Problem description » Make an exact copy of every entry.

Collected data
Start of Block

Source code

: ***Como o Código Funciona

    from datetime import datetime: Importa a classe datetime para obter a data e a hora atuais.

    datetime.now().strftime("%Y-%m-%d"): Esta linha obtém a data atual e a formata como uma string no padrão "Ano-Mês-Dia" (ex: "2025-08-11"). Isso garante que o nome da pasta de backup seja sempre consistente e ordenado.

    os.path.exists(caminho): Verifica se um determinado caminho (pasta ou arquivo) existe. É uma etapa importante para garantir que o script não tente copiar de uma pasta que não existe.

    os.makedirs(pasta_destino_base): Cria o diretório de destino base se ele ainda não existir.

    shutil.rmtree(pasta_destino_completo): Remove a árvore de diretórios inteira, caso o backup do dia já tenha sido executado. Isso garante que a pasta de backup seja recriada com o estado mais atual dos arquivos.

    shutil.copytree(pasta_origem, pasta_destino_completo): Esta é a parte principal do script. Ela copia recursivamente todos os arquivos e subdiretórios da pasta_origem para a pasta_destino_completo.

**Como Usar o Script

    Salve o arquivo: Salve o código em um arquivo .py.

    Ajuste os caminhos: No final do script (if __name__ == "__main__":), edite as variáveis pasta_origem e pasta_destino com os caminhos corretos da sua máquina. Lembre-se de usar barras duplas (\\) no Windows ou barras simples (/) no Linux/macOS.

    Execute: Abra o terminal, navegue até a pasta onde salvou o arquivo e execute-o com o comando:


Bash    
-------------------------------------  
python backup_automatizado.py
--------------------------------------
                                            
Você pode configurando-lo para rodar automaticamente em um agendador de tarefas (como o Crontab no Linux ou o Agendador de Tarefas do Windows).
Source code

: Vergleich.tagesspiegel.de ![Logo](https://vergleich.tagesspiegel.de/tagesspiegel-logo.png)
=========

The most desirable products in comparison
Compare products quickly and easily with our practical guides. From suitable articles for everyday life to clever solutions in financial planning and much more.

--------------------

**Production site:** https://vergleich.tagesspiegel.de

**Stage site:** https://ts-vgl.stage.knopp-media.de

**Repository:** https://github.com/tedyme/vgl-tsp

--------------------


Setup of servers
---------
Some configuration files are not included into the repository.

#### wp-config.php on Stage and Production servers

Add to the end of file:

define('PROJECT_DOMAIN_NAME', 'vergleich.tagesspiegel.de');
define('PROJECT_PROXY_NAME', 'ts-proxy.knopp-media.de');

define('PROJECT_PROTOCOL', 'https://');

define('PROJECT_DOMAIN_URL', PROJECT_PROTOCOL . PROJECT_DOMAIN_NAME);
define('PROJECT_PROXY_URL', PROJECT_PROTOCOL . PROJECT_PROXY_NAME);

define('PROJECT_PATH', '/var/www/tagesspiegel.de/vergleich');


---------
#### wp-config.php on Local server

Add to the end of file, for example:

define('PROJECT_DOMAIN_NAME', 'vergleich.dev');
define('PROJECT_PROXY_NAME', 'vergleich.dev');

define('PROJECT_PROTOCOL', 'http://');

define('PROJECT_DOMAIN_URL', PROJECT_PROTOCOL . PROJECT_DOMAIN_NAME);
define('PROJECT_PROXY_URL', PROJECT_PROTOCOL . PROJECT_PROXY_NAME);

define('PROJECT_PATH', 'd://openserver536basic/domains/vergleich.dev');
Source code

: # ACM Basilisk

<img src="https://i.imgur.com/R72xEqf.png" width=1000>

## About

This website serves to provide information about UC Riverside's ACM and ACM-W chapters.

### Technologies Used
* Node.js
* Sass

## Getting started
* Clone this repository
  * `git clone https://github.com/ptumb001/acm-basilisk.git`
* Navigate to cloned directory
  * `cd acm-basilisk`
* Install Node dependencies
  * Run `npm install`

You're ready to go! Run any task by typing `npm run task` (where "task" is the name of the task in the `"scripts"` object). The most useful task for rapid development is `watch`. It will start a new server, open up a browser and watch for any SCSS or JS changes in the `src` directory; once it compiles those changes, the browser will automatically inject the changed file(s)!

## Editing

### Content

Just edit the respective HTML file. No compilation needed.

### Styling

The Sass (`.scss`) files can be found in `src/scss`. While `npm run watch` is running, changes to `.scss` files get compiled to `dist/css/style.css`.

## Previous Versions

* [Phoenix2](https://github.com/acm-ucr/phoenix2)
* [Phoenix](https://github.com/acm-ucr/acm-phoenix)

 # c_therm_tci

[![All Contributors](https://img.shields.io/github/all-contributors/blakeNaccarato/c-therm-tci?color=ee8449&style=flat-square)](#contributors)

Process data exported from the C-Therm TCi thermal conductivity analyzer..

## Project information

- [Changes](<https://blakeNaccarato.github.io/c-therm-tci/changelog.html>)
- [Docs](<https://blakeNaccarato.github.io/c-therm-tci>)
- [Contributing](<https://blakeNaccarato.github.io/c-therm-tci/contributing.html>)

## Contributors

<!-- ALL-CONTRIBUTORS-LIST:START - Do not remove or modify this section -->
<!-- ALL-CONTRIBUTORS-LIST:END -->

End of Block

Response »
Source code

: ***Como o Código Funciona

    from datetime import datetime: Importa a classe datetime para obter a data e a hora atuais.

    datetime.now().strftime("%Y-%m-%d"): Esta linha obtém a data atual e a formata como uma string no padrão "Ano-Mês-Dia" (ex: "2025-08-11"). Isso garante que o nome da pasta de backup seja sempre consistente e ordenado.

    os.path.exists(caminho): Verifica se um determinado caminho (pasta ou arquivo) existe. É uma etapa importante para garantir que o script não tente copiar de uma pasta que não existe.

    os.makedirs(pasta_destino_base): Cria o diretório de destino base se ele ainda não existir.

    shutil.rmtree(pasta_destino_completo): Remove a árvore de diretórios inteira, caso o backup do dia já tenha sido executado. Isso garante que a pasta de backup seja recriada com o estado mais atual dos arquivos.

    shutil.copytree(pasta_origem, pasta_destino_completo): Esta é a parte principal do script. Ela copia recursivamente todos os arquivos e subdiretórios da pasta_origem para a pasta_destino_completo.

**Como Usar o Script

    Salve o arquivo: Salve o código em um arquivo .py.

    Ajuste os caminhos: No final do script (if __name__ == "__main__":), edite as variáveis pasta_origem e pasta_destino com os caminhos corretos da sua máquina. Lembre-se de usar barras duplas (\\) no Windows ou barras simples (/) no Linux/macOS.

    Execute: Abra o terminal, navegue até a pasta onde salvou o arquivo e execute-o com o comando:


Bash    
-------------------------------------  
python backup_automatizado.py
--------------------------------------
                                            
Você pode configurando-lo para rodar automaticamente em um agendador de tarefas (como o Crontab no Linux ou o Agendador de Tarefas do Windows).
Source code

: Vergleich.tagesspiegel.de ![Logo](https://vergleich.tagesspiegel.de/tagesspiegel-logo.png)
=========

The most desirable products in comparison
Compare products quickly and easily with our practical guides. From suitable articles for everyday life to clever solutions in financial planning and much more.

--------------------

**Production site:** https://vergleich.tagesspiegel.de

**Stage site:** https://ts-vgl.stage.knopp-media.de

**Repository:** https://github.com/tedyme/vgl-tsp

--------------------


Setup of servers
---------
Some configuration files are not included into the repository.

#### wp-config.php on Stage and Production servers

Add to the end of file:

define('PROJECT_DOMAIN_NAME', 'vergleich.tagesspiegel.de');
define('PROJECT_PROXY_NAME', 'ts-proxy.knopp-media.de');

define('PROJECT_PROTOCOL', 'https://');

define('PROJECT_DOMAIN_URL', PROJECT_PROTOCOL . PROJECT_DOMAIN_NAME);
define('PROJECT_PROXY_URL', PROJECT_PROTOCOL . PROJECT_PROXY_NAME);

define('PROJECT_PATH', '/var/www/tagesspiegel.de/vergleich');


---------
#### wp-config.php on Local server

Add to the end of file, for example:

define('PROJECT_DOMAIN_NAME', 'vergleich.dev');
define('PROJECT_PROXY_NAME', 'vergleich.dev');

define('PROJECT_PROTOCOL', 'http://');

define('PROJECT_DOMAIN_URL', PROJECT_PROTOCOL . PROJECT_DOMAIN_NAME);
define('PROJECT_PROXY_URL', PROJECT_PROTOCOL . PROJECT_PROXY_NAME);

define('PROJECT_PATH', 'd://openserver536basic/domains/vergleich.dev');
Source code

: # ACM Basilisk

<img src="https://i.imgur.com/R72xEqf.png" width=1000>

## About

This website serves to provide information about UC Riverside's ACM and ACM-W chapters.

### Technologies Used
* Node.js
* Sass

## Getting started
* Clone this repository
  * `git clone https://github.com/ptumb001/acm-basilisk.git`
* Navigate to cloned directory
  * `cd acm-basilisk`
* Install Node dependencies
  * Run `npm install`

You're ready to go! Run any task by typing `npm run task` (where "task" is the name of the task in the `"scripts"` object). The most useful task for rapid development is `watch`. It will start a new server, open up a browser and watch for any SCSS or JS changes in the `src` directory; once it compiles those changes, the browser will automatically inject the changed file(s)!

## Editing

### Content

Just edit the respective HTML file. No compilation needed.

### Styling

The Sass (`.scss`) files can be found in `src/scss`. While `npm run watch` is running, changes to `.scss` files get compiled to `dist/css/style.css`.

## Previous Versions

* [Phoenix2](https://github.com/acm-ucr/phoenix2)
* [Phoenix](https://github.com/acm-ucr/acm-phoenix)

 # c_therm_tci

[![All Contributors](https://img.shields.io/github/all-contributors/blakeNaccarato/c-therm-tci?color=ee8449&style=flat-square)](#contributors)

Process data exported from the C-Therm TCi thermal conductivity analyzer..

## Project information

- [Changes](<https://blakeNaccarato.github.io/c-therm-tci/changelog.html>)
- [Docs](<https://blakeNaccarato.github.io/c-therm-tci>)
- [Contributing](<https://blakeNaccarato.github.io/c-therm-tci/contributing.html>)

## Contributors

<!-- ALL-CONTRIBUTORS-LIST:START - Do not remove or modify this section -->
<!-- ALL-CONTRIBUTORS-LIST:END -->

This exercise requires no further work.